Radboud University Nijmegen launched the Rembrandt Documents Project (RemDoc) to provide a much-needed infrastructure through which all documents that are relevant for the study of Rembrandt will be accessible in a way that is suitable for modern art history. The heart of the RemDoc infrastructure is made up of original documents from the period between 1475 to circa 1750. RemDoc does not feature later original Rembrandt documents because, following 1750, their nature changes significantly. Texts become increasingly interpretative rather than factual, and attributions of paintings in auction catalogues rapidly become less reliable.
RemDoc aims to collect and make available all known documents that relate to Rembrandt, as a person and as an artist, as well as to his ancestors and relatives. The project subscribes to a modern and inclusive definition of the term 'document'. RemDoc includes, for example, extracts from baptism, marriage, and burial records; the small number of Rembrandt’s own letters; notarial deeds such as contracts, probate inventories, debt and credit records; as well as inscriptions on drawings and etchings by Rembrandt, his patrons, and collectors. RemDoc also contains advertisements of auctions in newspapers and references to Rembrandt in contemporary poetry.
Thus far, the number of original documents identified for the RemDoc initiative includes circa 1500 items and new releases are expected. The RemDoc infrastructure has dynamic content so that newly discovered documents and new annotations can be easily added. Also, the interface is user-friendly, with many opportunities for researchers to make use of image links and database information.
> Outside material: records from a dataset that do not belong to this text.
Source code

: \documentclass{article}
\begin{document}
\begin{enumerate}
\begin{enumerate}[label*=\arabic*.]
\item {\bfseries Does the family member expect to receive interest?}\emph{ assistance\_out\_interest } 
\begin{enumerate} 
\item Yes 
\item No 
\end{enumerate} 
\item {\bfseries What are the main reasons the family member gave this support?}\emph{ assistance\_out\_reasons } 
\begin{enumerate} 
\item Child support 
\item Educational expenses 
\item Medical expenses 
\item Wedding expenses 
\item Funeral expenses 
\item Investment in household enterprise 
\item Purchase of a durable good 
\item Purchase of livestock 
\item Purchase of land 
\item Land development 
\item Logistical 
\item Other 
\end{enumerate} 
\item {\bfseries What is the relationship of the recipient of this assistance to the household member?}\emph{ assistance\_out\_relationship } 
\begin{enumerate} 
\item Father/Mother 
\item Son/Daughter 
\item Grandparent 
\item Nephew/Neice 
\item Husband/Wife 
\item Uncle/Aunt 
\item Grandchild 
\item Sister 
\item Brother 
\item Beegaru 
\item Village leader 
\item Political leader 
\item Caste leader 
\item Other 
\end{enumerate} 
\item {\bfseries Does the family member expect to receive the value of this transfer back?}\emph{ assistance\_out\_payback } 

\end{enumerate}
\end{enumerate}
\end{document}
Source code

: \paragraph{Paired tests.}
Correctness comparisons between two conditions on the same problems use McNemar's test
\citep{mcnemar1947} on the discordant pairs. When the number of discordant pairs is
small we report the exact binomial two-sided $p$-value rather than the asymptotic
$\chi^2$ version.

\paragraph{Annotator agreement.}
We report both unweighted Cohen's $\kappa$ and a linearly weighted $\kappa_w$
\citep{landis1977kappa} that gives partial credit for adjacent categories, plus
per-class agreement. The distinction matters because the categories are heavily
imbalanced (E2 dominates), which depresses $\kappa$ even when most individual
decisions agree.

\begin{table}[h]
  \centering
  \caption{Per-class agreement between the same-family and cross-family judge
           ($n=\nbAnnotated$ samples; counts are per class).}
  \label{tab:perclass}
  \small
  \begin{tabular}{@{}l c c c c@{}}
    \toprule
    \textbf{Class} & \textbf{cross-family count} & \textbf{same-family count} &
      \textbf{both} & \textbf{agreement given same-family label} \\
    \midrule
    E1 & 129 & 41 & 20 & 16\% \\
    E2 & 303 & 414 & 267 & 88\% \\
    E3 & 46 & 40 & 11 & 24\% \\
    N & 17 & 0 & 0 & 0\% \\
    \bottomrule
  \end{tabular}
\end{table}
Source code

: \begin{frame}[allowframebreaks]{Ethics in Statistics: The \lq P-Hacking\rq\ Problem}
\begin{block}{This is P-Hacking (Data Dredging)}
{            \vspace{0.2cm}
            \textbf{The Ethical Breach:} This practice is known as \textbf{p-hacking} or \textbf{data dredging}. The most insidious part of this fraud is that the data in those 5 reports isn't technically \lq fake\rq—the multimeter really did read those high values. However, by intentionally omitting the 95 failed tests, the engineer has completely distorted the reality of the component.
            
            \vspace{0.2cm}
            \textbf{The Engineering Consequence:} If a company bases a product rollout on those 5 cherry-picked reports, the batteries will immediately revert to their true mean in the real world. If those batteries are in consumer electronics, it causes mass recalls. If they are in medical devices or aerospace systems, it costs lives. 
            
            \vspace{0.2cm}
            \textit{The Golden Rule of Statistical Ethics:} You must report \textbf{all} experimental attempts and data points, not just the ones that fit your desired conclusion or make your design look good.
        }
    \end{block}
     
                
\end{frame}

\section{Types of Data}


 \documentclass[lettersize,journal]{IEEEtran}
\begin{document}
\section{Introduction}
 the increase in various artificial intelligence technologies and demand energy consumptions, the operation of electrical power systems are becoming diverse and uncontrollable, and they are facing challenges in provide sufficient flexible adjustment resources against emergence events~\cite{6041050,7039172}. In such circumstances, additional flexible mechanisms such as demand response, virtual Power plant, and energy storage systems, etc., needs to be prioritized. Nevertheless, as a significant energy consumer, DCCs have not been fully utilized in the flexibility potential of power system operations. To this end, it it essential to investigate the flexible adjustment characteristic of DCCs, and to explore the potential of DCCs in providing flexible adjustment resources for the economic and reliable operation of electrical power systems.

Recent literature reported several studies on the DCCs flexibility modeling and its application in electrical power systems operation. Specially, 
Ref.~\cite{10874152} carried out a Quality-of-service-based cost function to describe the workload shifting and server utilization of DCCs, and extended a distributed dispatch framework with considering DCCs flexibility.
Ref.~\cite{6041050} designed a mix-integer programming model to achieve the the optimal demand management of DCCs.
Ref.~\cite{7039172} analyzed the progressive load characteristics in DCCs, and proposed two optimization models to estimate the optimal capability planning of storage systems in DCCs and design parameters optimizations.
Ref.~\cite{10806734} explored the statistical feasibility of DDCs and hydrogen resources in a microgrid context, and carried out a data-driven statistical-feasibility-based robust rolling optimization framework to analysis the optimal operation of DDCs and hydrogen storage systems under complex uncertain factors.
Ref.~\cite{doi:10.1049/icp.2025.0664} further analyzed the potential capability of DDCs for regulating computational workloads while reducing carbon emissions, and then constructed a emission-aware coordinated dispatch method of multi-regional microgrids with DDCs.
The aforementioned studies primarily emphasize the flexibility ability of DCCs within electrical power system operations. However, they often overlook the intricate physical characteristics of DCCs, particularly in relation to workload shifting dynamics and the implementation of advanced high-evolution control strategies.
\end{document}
RemDoc is primarily intended as an infrastructure for researchers in academia and museums, yet the project's results will also be of interest to the general public.
Value of the project
RemDoc's main value is not the size of the document collection, but rather the depth to which the documents are linked and the ease with which they will be accessible. RemDoc also provides links to the large collection of writing about Rembrandt published after 1750. Last but not least, the RemDoc infrastructure provides a gateway to other databases and digital collections that contain images and physical data about Rembrandt's works of art. RemDoc is interoperable with existing and future digital research platforms for art historians.